WORK TO BE COMPLETED
Filter the data for lines with the word "itemize", then copy every line so identified.

** Opening PROVIDED MATERIAL block **

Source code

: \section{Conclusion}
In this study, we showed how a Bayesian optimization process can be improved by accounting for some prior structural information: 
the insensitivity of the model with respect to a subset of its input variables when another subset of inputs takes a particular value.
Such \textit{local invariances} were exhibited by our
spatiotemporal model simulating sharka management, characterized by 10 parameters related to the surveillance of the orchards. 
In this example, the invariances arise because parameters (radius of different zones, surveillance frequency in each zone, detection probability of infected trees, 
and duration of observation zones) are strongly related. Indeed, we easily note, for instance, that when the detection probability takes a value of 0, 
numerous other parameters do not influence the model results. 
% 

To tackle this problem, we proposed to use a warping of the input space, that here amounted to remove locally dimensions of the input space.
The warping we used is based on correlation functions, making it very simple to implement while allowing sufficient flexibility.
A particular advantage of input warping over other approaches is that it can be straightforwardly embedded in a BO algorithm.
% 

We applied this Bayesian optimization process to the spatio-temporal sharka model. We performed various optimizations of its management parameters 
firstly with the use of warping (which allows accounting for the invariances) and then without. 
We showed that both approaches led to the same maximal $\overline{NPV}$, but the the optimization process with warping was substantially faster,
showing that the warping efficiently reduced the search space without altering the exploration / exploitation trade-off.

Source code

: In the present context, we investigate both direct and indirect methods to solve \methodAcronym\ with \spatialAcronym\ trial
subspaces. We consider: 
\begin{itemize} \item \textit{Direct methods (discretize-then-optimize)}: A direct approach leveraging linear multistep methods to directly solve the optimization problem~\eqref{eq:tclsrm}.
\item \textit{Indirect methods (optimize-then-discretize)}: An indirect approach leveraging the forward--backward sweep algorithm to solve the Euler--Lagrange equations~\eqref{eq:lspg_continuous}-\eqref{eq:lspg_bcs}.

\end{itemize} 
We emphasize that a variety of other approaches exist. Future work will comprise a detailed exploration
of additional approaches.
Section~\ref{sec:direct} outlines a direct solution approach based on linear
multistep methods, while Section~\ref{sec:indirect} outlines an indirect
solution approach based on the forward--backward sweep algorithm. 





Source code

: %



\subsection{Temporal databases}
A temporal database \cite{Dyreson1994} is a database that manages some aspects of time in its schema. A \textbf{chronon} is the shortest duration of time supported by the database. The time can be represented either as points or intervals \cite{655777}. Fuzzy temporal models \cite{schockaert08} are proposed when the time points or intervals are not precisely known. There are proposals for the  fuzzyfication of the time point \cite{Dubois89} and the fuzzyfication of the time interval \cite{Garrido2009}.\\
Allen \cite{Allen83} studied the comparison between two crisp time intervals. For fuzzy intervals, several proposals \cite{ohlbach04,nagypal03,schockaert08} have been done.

** Closing PROVIDED MATERIAL block **

SOLUTION FOR THIS EXERCISE
\begin{itemize} \item \textit{Direct methods (discretize-then-optimize)}: A direct approach leveraging linear multistep methods to directly solve the optimization problem~\eqref{eq:tclsrm}.
\end{itemize} 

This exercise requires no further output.